The Russian Aviation and Space Agency has formally named the 23-year-old popster the prospective third crew member for an October Soyuz flight to the International Space Station, according to a letter sent to NASA and other nation-partners.
If all goes as planned, Bass would join professional cosmonauts Sergei Zalyotin of Russia and Frank De Winne of Belgium on a 10-day trip to the space station--making Bass the youngest person (and first boy band member) to ever go into orbit.
"We have been told that the Russians have submitted the letter," confirms NASA spokesman Mike Braukus.
The news appears to put Bass one giant step closer to fulfilling his childhood dream of going into space--not to mention one production company's dreams of turning his experience into a TV special. (Beat that, Ozzy.)

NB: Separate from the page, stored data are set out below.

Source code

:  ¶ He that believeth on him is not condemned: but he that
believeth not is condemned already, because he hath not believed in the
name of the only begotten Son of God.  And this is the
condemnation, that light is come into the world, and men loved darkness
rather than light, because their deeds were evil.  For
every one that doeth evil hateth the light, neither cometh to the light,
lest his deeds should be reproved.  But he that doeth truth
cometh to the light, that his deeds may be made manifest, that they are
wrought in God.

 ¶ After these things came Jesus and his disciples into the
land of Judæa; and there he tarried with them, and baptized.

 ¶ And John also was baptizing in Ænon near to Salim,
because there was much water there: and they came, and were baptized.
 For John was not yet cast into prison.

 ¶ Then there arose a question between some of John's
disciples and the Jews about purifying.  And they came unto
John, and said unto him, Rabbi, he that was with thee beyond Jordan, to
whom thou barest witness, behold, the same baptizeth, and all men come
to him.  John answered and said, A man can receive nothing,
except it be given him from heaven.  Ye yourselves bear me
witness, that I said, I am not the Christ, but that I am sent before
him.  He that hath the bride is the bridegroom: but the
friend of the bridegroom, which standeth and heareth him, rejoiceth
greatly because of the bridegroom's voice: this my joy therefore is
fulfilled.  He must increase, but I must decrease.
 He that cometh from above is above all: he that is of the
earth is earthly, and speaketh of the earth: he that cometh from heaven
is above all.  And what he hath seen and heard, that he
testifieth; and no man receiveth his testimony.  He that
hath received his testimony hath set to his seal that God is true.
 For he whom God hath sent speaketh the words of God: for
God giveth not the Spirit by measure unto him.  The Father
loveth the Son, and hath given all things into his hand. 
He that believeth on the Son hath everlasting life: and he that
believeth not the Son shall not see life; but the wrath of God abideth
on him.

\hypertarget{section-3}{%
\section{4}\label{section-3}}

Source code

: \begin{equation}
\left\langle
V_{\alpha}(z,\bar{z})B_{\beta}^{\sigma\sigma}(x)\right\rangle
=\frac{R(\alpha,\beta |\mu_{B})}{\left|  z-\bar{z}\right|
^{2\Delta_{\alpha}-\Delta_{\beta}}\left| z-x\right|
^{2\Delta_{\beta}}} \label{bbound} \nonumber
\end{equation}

However, there are still plenty of hoops to go through before Bass can officially pop into space: For one thing, the Russians' proposal must be reviewed and okayed by a board of international space partners. The group, known as the Multilateral Crew Operations Panel, is meeting to discuss the issue this week in Quebec.
Bass has not yet signed any contracts with the Russians, but there's talk that a deal could be finalized as early as today. The popster's camp would need to cough up a reported $20 million for his seat on the flight, but negotiations were said to be moving along smoothly.
The ultimate hope is to turn Bass' experience into a TV special, tentatively titled Celebrity Mission: Lance Bass, and use corporate sponsors to foot the bill for Bass' rocket ride. Los Angeles-based Destiny Productions did not immediately return a call for comment, but the company is reportedly working to secure a deal with a network and sponsors.
Perhaps most challenging of all is that Bass also must complete his four-month crash-course training program in Star City, Russia. To prepare for the flight, Bass will be dropped into the Black Sea (in case his space capsule lands in water) and left in the Russian forest without food or supplies. While there, he'll also have to fend off wolves and build his own shelter. Then there's the task of learning to speak Russian and finishing courses in space-flight theory and flight control.
Making matters more difficult: This kind of training usually take six months to complete. So the guy's got his hands full.